Adipose tissue inflammation and specifically, pro-inflammatory macrophages are believed to contribute to insulin resistance (IR) in obesity in humans and animal models. Recent studies have invoked T cells in the recruitment of pro-inflammatory macrophages and the development of IR. To test the role of the T cell response in adipose tissue of mice fed an obesogenic diet, we used two agents (CTLA-4 Ig and anti-CD40L antibody) that block co-stimulation, which is essential for full T cell activation. C57BL/6 mice were fed an obesogenic diet for 16 weeks, and concomitantly either treated with CTLA-4 Ig, anti-CD40L antibody or an IgG control (300 µg/week). The treatments altered the immune cell composition of adipose tissue in obese mice. Treated mice demonstrated a marked reduction in pro-inflammatory adipose tissue macrophages and activated CD8+ T cells. Mice treated with anti-CD40L exhibited reduced weight gain, which was accompanied by a trend toward improved IR. CTLA-4 Ig treatment, however, was not associated with improved IR. These data suggest that the presence of pro-inflammatory T cells and macrophages can be altered with co-stimulatory inhibitors, but may not be a significant contributor to the whole body IR phenotype.

Dendritic cells promote macrophage infiltration and comprise a substantial proportion of obesity-associated increases in CD11c+ cells in adipose tissue and liver.
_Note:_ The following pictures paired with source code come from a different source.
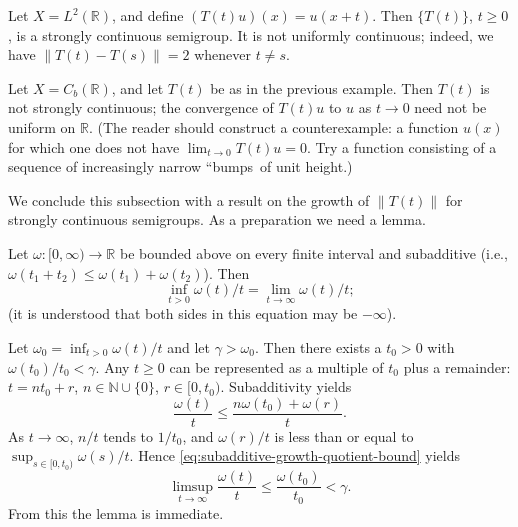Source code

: \begin{Example}
\label{ex:ltwo-translation-semigroup}
Let $X=L^2(\mathbb{R})$, and define $(T(t)u)(x)=u(x+t)$. Then $\{T(t)\}$, $t\geq0$, is a strongly continuous semigroup. It is not uniformly continuous; indeed, we have $\|T(t)-T(s)\|=2$ whenever $t\neq s$.
\end{Example}

\begin{Example}
\label{ex:bounded-continuous-translation-not-strongly-continuous}
Let $X=C_b(\mathbb{R})$, and let $T(t)$ be as in the previous example. Then $T(t)$ is not strongly continuous; the convergence of $T(t)u$ to $u$ as $t\to0$ need not be uniform on $\mathbb{R}$. (The reader should construct a counterexample: a function $u(x)$ for which one does not have $\lim_{t\to0}T(t)u=0$. Try a function consisting of a sequence of increasingly narrow ``bumps\textquotesingle\textquotesingle\ of unit height.)
\end{Example}

We conclude this subsection with a result on the growth of $\|T(t)\|$ for strongly continuous semigroups. As a preparation we need a lemma.

\begin{Lemma}
\label{lem:subadditive-growth-limit}
Let $\omega:[0,\infty)\to\mathbb{R}$ be bounded above on every finite interval and subadditive (i.e., $\omega(t_1+t_2)\leq\omega(t_1)+\omega(t_2)$). Then\[\inf_{t>0}\omega(t)/t=\lim_{t\to\infty}\omega(t)/t;\](it is understood that both sides in this equation may be $-\infty$).
\end{Lemma}

\begin{Proof}
Let $\omega_0=\inf_{t>0}\omega(t)/t$ and let $\gamma>\omega_0$. Then there exists a $t_0>0$ with $\omega(t_0)/t_0<\gamma$. Any $t\geq0$ can be represented as a multiple of $t_0$ plus a remainder: $t=nt_0+r$, $n\in\mathbb{N}\cup\{0\}$, $r\in[0,t_0)$. Subadditivity yields
\begin{equation}\label{eq:subadditive-growth-quotient-bound}
\dfrac{\omega(t)}{t}\leq\dfrac{n\omega(t_0)+\omega(r)}{t}.
\end{equation}
As $t\to\infty$, $n/t$ tends to $1/t_0$, and $\omega(r)/t$ is less than or equal to $\sup_{s\in[0,t_0)}\omega(s)/t$. Hence \eqref{eq:subadditive-growth-quotient-bound} yields
\begin{equation}\label{eq:subadditive-growth-limsup-bound}
\limsup_{t\to\infty}\dfrac{\omega(t)}{t}\leq\dfrac{\omega(t_0)}{t_0}<\gamma.
\end{equation}
From this the lemma is immediate.
\end{Proof}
Obesity-associated increases in adipose tissue (AT) CD11c(+) cells suggest that dendritic cells (DC), which are involved in the tissue recruitment and activation of macrophages, may play a role in determining AT and liver immunophenotype in obesity. This study addressed this hypothesis. With the use of flow cytometry, electron microscopy, and loss-and-gain of function approaches, the contribution of DC to the pattern of immune cell alterations and recruitment in obesity was assessed. In AT and liver there was a substantial, high-fat diet (HFD)-induced increase in DC. In AT, these increases were associated with crown-like structures, whereas in liver the increase in DC constituted an early and reversible response to diet. Notably, mice lacking DC had reduced AT and liver macrophages, whereas DC replacement in DC-null mice increased liver and AT macrophage populations. Furthermore, delivery of bone marrow-derived DC to lean wild-type mice increased AT and liver macrophage infiltration. Finally, mice lacking DC were resistant to the weight gain and metabolic abnormalities of an HFD. Together, these data demonstrate that DC are elevated in obesity, promote macrophage infiltration of AT and liver, contribute to the determination of tissue immunophenotype, and play a role in systemic metabolic responses to an HFD.